New Weapon in the Culture War: Reviving States’ Rights

Written by Brian Melton Thursday, March 03, 2005

Anyone who is paying attention to the culture wars realizes by now that this country is being pulled simultaneously in opposite directions. There are any number of polarizing issues before the people: abortion, euthanasia, homosexuality, social security/welfare, etc. It is notable that these are issues that neither side can compromise upon, and that different areas of the country are handling them differently. Or at least they should be. In reality, we as a nation are neglecting one of the most powerful checks and balances provided by the Founding Fathers, and decisively shutting down the most effective source of pressure relief available to modern America: States’ Rights.

If a poll were to be taken of the average American, it is doubtful that more than one in two hundred could name all ten of the Bill of Rights. It is even more doubtful that one in one hundred could remember the gist of Amendments Nine and Ten. And yet, it is these two neglected items that have the ability to provide answers:

Amendment IX: The enumeration in the Constitution, of certain rights, shall not be construed to deny or disparage others retained by the people.
Amendment X: The powers not delegated to the United States by the Constitution, nor prohibited by it to the States, are reserved to the States respectively, or to the people.
http://www.usconstitution.net/const.html

What this simply says is that any power not specifically given to the Federal Congress should be exercised by the people on state and local levels. The reasoning is equally simple: Having just overthrown a powerful, tyrannical government, the Founding Fathers wanted all decisions of questionable moral or personal significance to be left as close to the people as possible.

Over the course of time, the central government, abusing the “elastic” clause, has assumed dominance over all aspects of American life, whether enumerated in the Constitution or not. The resulting mess is predictable, and also very useful to various ideologies and political movements. By using the federal government (whether Congress or the judicial branch), minority movements are able to uniformly impress their will onto majorities with impunity.

Consider, for a moment, the items and issues that must be left to the states if the Constitution were actually followed. Prayer in schools, homosexuality, abortion, pornography, environmental issues, social security and welfare are only a few. It should now be evident why the last thing the political left—or even some on the right—wants is for the American people to realize this. For instance, given the opportunity, the voters of 19 states would ban abortion. For the liberal minority in those states—and their brethren in other states—this is unacceptable (Consider the discussion board found here). For all their talk about defending the right to believe what you will and do what you want, the current Constitutional system allows the left in one state to enforce its views onto conservative majorities in others.

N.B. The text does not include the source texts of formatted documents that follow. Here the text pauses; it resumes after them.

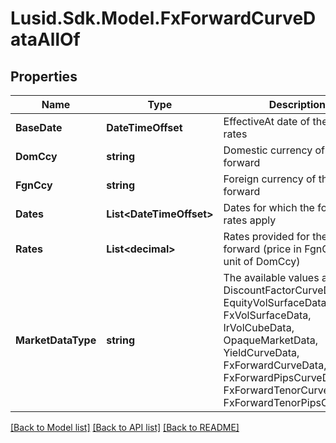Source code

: # Lusid.Sdk.Model.FxForwardCurveDataAllOf

## Properties

Name | Type | Description | Notes
------------ | ------------- | ------------- | -------------
**BaseDate** | **DateTimeOffset** | EffectiveAt date of the quoted rates | 
**DomCcy** | **string** | Domestic currency of the fx forward | 
**FgnCcy** | **string** | Foreign currency of the fx forward | 
**Dates** | **List&lt;DateTimeOffset&gt;** | Dates for which the forward rates apply | 
**Rates** | **List&lt;decimal&gt;** | Rates provided for the fx forward (price in FgnCcy per unit of DomCcy) | 
**MarketDataType** | **string** | The available values are: DiscountFactorCurveData, EquityVolSurfaceData, FxVolSurfaceData, IrVolCubeData, OpaqueMarketData, YieldCurveData, FxForwardCurveData, FxForwardPipsCurveData, FxForwardTenorCurveData, FxForwardTenorPipsCurveData | 

[[Back to Model list]](../README.md#documentation-for-models) [[Back to API list]](../README.md#documentation-for-api-endpoints) [[Back to README]](../README.md)

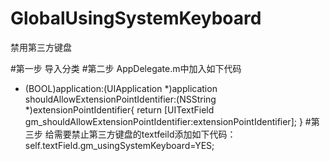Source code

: # GlobalUsingSystemKeyboard
禁用第三方键盘

#第一步
导入分类
#第二步
AppDelegate.m中加入如下代码
- (BOOL)application:(UIApplication *)application shouldAllowExtensionPointIdentifier:(NSString *)extensionPointIdentifier{
    return [UITextField gm_shouldAllowExtensionPointIdentifier:extensionPointIdentifier];
}
#第三步
给需要禁止第三方键盘的textfeild添加如下代码：self.textField.gm_usingSystemKeyboard=YES;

If we were to defend and extend States Rights, not developing anything new, simply enforcing the basic Constitutional rights of states as they originally existed, how would we benefit? As a check and balance, it would allow the different states to pursue matters of the conscience (and pocketbook) according to the will of the people who lived in them, as opposed to a vague moral imperative from the urban population centers in the northeast and on the west coast. If New Jersey wants to preach secular humanism in its schools, why should that affect Tennessee or Georgia? From a practical conservative perspective, this would have the immediate effect of banning abortion in nineteen states, restoring fair laws, and giving the chore of revamping education back to the people most concerned with it. For the liberal, those states preferring that way of life would of course still be able to enforce whatever moral or cultural stance they liked.

This would, of course, result in an uncomfortable atmosphere in many states for people of one or the other persuasion. Hence, another bit of genius built into the Constitution: People can move from state-to-state freely. If you are not allowed to home school your children in one state, you can move to one that protects your right. If you feel like your children are somehow harmed by prayer in school, move to a state that bans it. This would act as a way to for the country to let off steam by providing an exit for unhappy minorities. As it stands, if you have any disagreement with the status quo, all you can do is complain and file lawsuits, because the same standard is universally enforced. If things worked as they should, you could take your family to a more friendly, more sensible pasture somewhere else.

It would also allow Christians and conservatives to revive John Winthrop’s dream of a City on a Hill. I, for one, am fully willing to place conservative Christian moral, political, and economic philosophy into practice against most anything liberal. As time passes, the basic systems will either excel or fall apart. Let the rubber meet the road, and that will settle many disagreements.

It is also worth mentioning that there are some practices that the Founding Fathers did not foresee, or did not adequately deal with. Abortion on demand, for instance, is not a viable moral choice for a state or its people. The Founders would not have given the Constitution the ability to ban abortion, for the simple reason that the practice is so morally self refuting that it did not bear mentioning any more than murder or rape. Still, even now were we to include it (inappropriately) in the category of “optional” and allow some states to retain it while letting others ban it, we would save thousands of lives as a result. It is not the best option, but possibly a step closer to the ultimate goal of a complete ban of abortion on demand.

Will such “radical” ideas come to pass in modern America, actually taking the Constitution at its word? Probably not, but even now, our own shortsightedness can do nothing to obscure the wisdom of the Founders, who actually planned and provided a workable answer to the situation we face today.